Here is the whole model with all values:
If you want it in that form you can take the battery voltage as being V(t)=1.5 + 0*ei*0*t. If such a thing is impossible then feel free to chose different numbers at your liking, can get rid of the DC component too if you think it matters. If a load needs to be placed across the output that is also fine as long as you specify what the load is.
What to measure is this: Whatever quantity you claim is impedance across the output terminals as a numeric value.
In the case the impedance at DC does not have a value, please explain the reason for it.
The answer is: it is not possible to measure the impedance across the terminals because this is not an impedance.
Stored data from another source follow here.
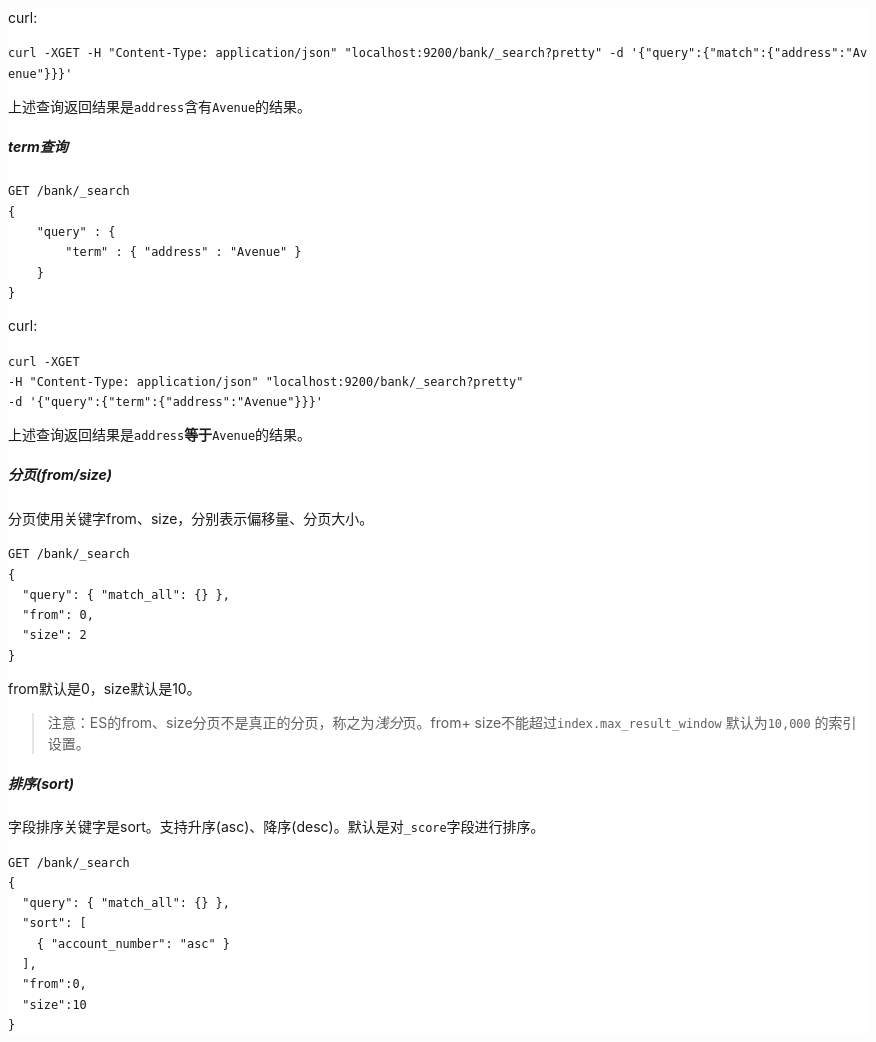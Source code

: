 curl:

```shell
curl -XGET -H "Content-Type: application/json" "localhost:9200/bank/_search?pretty" -d '{"query":{"match":{"address":"Avenue"}}}'
```

上述查询返回结果是`address`含有`Avenue`的结果。

##### term查询

```shell
GET /bank/_search
{
    "query" : {
        "term" : { "address" : "Avenue" }
    }
}
```

curl:

```shell
curl -XGET 
-H "Content-Type: application/json" "localhost:9200/bank/_search?pretty" 
-d '{"query":{"term":{"address":"Avenue"}}}'
```

上述查询返回结果是`address`**等于**`Avenue`的结果。

##### 分页(from/size)

分页使用关键字from、size，分别表示偏移量、分页大小。

```shell
GET /bank/_search
{
  "query": { "match_all": {} },
  "from": 0,
  "size": 2
}
```

from默认是0，size默认是10。

>   注意：ES的from、size分页不是真正的分页，称之为*浅分*页。from+ size不能超过`index.max_result_window` 默认为`10,000` 的索引设置。

##### 排序(sort)

字段排序关键字是sort。支持升序(asc)、降序(desc)。默认是对`_score`字段进行排序。

```shell
GET /bank/_search
{
  "query": { "match_all": {} },
  "sort": [
    { "account_number": "asc" }
  ],
  "from":0,
  "size":10
}
```
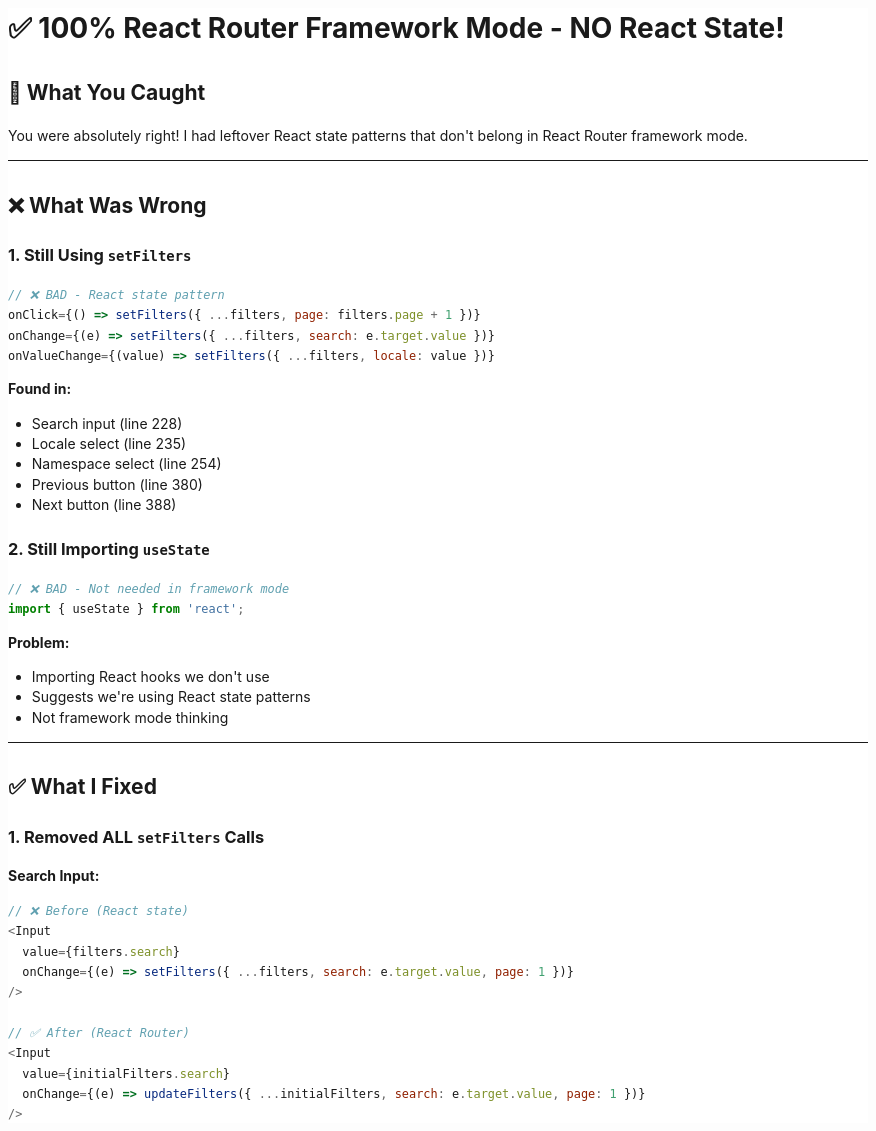 # ✅ 100% React Router Framework Mode - NO React State!

## 🎯 **What You Caught**

You were absolutely right! I had leftover React state patterns that don't belong in React Router framework mode.

---

## ❌ **What Was Wrong**

### **1. Still Using `setFilters`**
```javascript
// ❌ BAD - React state pattern
onClick={() => setFilters({ ...filters, page: filters.page + 1 })}
onChange={(e) => setFilters({ ...filters, search: e.target.value })}
onValueChange={(value) => setFilters({ ...filters, locale: value })}
```

**Found in:**
- Search input (line 228)
- Locale select (line 235)
- Namespace select (line 254)
- Previous button (line 380)
- Next button (line 388)

### **2. Still Importing `useState`**
```javascript
// ❌ BAD - Not needed in framework mode
import { useState } from 'react';
```

**Problem:** 
- Importing React hooks we don't use
- Suggests we're using React state patterns
- Not framework mode thinking

---

## ✅ **What I Fixed**

### **1. Removed ALL `setFilters` Calls**

**Search Input:**
```javascript
// ❌ Before (React state)
<Input
  value={filters.search}
  onChange={(e) => setFilters({ ...filters, search: e.target.value, page: 1 })}
/>

// ✅ After (React Router)
<Input
  value={initialFilters.search}
  onChange={(e) => updateFilters({ ...initialFilters, search: e.target.value, page: 1 })}
/>
```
You see, the voltage V and the current I won't establish a constant proportion, which is a requisite for considering anything an impedance.
Connect your ohmmeter to this battery and see what it indicates.
You can however try to determine an equivalent circuit as I showed in the Reply #886, on 18 February.
And the problem arises from the fact that we simply do not have an inductance there. The adage that any piece of wire is an inductor is a myth. A piece a wire can be an inductor under CERTAIN circumstances with which this piece wire does not comply.
If I show you the equations you don't understand.
The adage that any piece of wire is an inductor is a myth.
It's impossible to reason on pseudo-scientific assumptions because they lead you inevitably to contradictions. So, before we can answer anything we need to check if we are not talking nonsense.
Makes sense.
How about if the voltage of the battery is indeed a sine wave with no bias, defined as:
V(t)=1.5*ei*6,28*t
Is there an impedance then?
Btw i am interested in what exactly are these certain circumstances when a piece of wire suddenly gets the properties of inductance and when it does not.
You clearly have issues.
Anyway thank you, I will try harder
Problem with your reasoning is that I was not explicit about material of wire or magnetic core or absence of it. Ok, fine. Forget about inductor. - You apparently have problems to fathom not only non-conservative versus conservative fields, but true power versus reactive power as well. Let's assume that variable magnetic field just happens and it induces 1V EMF in the loop, EMF equals (eip). Now what is *correct* (mine was incorrect as you say) equation that shows law of conservation of energy between wire loop and resistor? Just try me and produce equation even if in doubt that anybody except you will understand it.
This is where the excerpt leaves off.